Shaping your data

This page introduces the input data shapes supported by csvcubed with the aim of helping you understand which to use and how to generate data in the right shape.

csvcubed requires that all CSV data inputs are provided in one of two specialised forms of tidy data:

the standard approach - the recommended shape for sparse multi-measure data cubes.
the pivoted approach - the recommended shape for dense data cubes.

These two shapes share a number of similarities in how they require data to be structured; this is explored in the common structure section. Examples of standard shape and pivoted shape data sets are also presented below.

Common Structure

csvcubed requires that data is structured as per the following example, regardless of data shape:

Year	Location	Value	Status
2022	London	35	Provisional
2021	Cardiff	26	Final
2020	Edinburgh	90	Final
2021	Belfast	0	Final

Data set representing the number of 'Arthur's Bakes' stores in UK cities from 2020 to 2022

Note that:

The table has a flat and tidy header row.
- No attempt has been made to group headers or bring any identifying characteristics such as the year into the headers.
Each identifying characteristic has its own dimension column.
- the Year and Location dimension columns define the subset of the population that the row's observed value covers, i.e. each row describes the number of Arthur's Bakes stores in a particular UK city in a given year.
Every row has an observed values column containing the measured value of some property.
- the Value column holds the observed values here.
Each piece of information describing the observed value has its own attribute column.
- the Status attribute column contains information describing the status of the observed value itself.
- Note that attributes should only describe the observed value and must not be used to identify any subset of the population.

Standard Shape

Examples of single measure and multiple measure standard shape data sets are below. More detailed configuration instructions can be found in the standard shape section. See Converting to standard shape for instructions on how to convert the shape of your data in Python and R.

Single Measure

In this example, the single measure observed is Count of Arthur's Bakes and the corresponding unit is Number.
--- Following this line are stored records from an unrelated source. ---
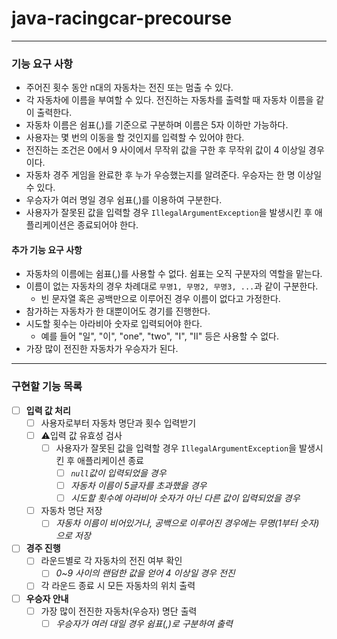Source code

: # java-racingcar-precourse

---

### 기능 요구 사항
- 주어진 횟수 동안 n대의 자동차는 전진 또는 멈출 수 있다.
- 각 자동차에 이름을 부여할 수 있다. 전진하는 자동차를 출력할 때 자동차 이름을 같이 출력한다.
- 자동차 이름은 쉼표(,)를 기준으로 구분하며 이름은 5자 이하만 가능하다.
- 사용자는 몇 번의 이동을 할 것인지를 입력할 수 있어야 한다.
- 전진하는 조건은 0에서 9 사이에서 무작위 값을 구한 후 무작위 값이 4 이상일 경우이다.
- 자동차 경주 게임을 완료한 후 누가 우승했는지를 알려준다. 우승자는 한 명 이상일 수 있다.
- 우승자가 여러 명일 경우 쉼표(,)를 이용하여 구분한다.
- 사용자가 잘못된 값을 입력할 경우 `IllegalArgumentException`을 발생시킨 후 애플리케이션은 종료되어야 한다.

#### 추가 기능 요구 사항
- 자동차의 이름에는 쉼표(,)를 사용할 수 없다. 쉼표는 오직 구분자의 역할을 맡는다.
- 이름이 없는 자동차의 경우 차례대로 `무명1, 무명2, 무명3, ...`과 같이 구분한다.
    - 빈 문자열 혹은 공백만으로 이루어진 경우 이름이 없다고 가정한다.
- 참가하는 자동차가 한 대뿐이어도 경기를 진행한다.
- 시도할 횟수는 아라비아 숫자로 입력되어야 한다.
    - 예를 들어 "일", "이", "one", "two", "I", "II" 등은 사용할 수 없다.
- 가장 많이 전진한 자동차가 우승자가 된다.

---

### 구현할 기능 목록
- [ ] **입력 값 처리**
    - [ ] 사용자로부터 자동차 명단과 횟수 입력받기
    - [ ] ⚠️입력 값 유효성 검사
        - [ ] 사용자가 잘못된 값을 입력할 경우 `IllegalArgumentException`을 발생시킨 후 애플리케이션 종료
            - [ ] *`null`값이 입력되었을 경우*
            - [ ] *자동차 이름이 5글자를 초과했을 경우*
            - [ ] *시도할 횟수에 아라비아 숫자가 아닌 다른 값이 입력되었을 경우*
    - [ ] 자동차 명단 저장
        - [ ] *자동차 이름이 비어있거나, 공백으로 이루어진 경우에는 무명(1부터 숫자)으로 저장*
- [ ] **경주 진행**
    - [ ] 라운드별로 각 자동차의 전진 여부 확인
        - [ ] *0~9 사이의 랜덤한 값을 얻어 4 이상일 경우 전진*
    - [ ] 각 라운드 종료 시 모든 자동차의 위치 출력
- [ ] **우승자 안내**
    - [ ] 가장 많이 전진한 자동차(우승자) 명단 출력
        - [ ] *우승자가 여러 대일 경우 쉼표(,)로 구분하여 출력*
Year	Location	Value	Status	Measure	Unit
2022	London	35	Provisional	Count of Arthur's Bakes	Number
2021	Cardiff	26	Final	Count of Arthur's Bakes	Number
2020	Edinburgh	90	Final	Count of Arthur's Bakes	Number
2021	Belfast	0	Final	Count of Arthur's Bakes	Number

Multiple Measures

In this example, there are two measures recorded - Count of Arthur's Bakes and Revenue. The corresponding units are Number and GBP Sterling, Millions respectively.

Year	Location	Value	Status	Measure	Unit
2022	London	35	Provisional	Count of Arthur's Bakes	Number
2022	London	25	Provisional	Revenue	GBP Sterling, Millions
2021	Cardiff	26	Final	Count of Arthur's Bakes	Number
2021	Cardiff	18	Final	Revenue	GBP Sterling, Millions

Pivoted Shape

Examples of single measure and multiple measure pivoted shape data sets are below. More detailed configuration instructions can be found in the pivoted shape section. See Converting to pivoted shape for instructions on how to convert the shape of your data in Python and R.

Single Measure

In this example, the single measure recorded is Count of Arthur's Bakes.

Year	Location	Count of Arthur's Bakes	Status
2022	London	35	Provisional
2021	Cardiff	26	Final
2020	Edinburgh	90	Final
2021	Belfast	0	Final

Multiple Measures

In this example, there are two measures recorded - Count of Arthur's Bakes and Revenue.

Year	Location	Count of Arthur's Bakes	Count of Stores Status	Revenue	Revenue Units	Revenue Status
2022	London	35	Provisional	25	GBP (Sterling)	Provisional
2021	Cardiff	26	Final	18	GBP (Sterling)	Final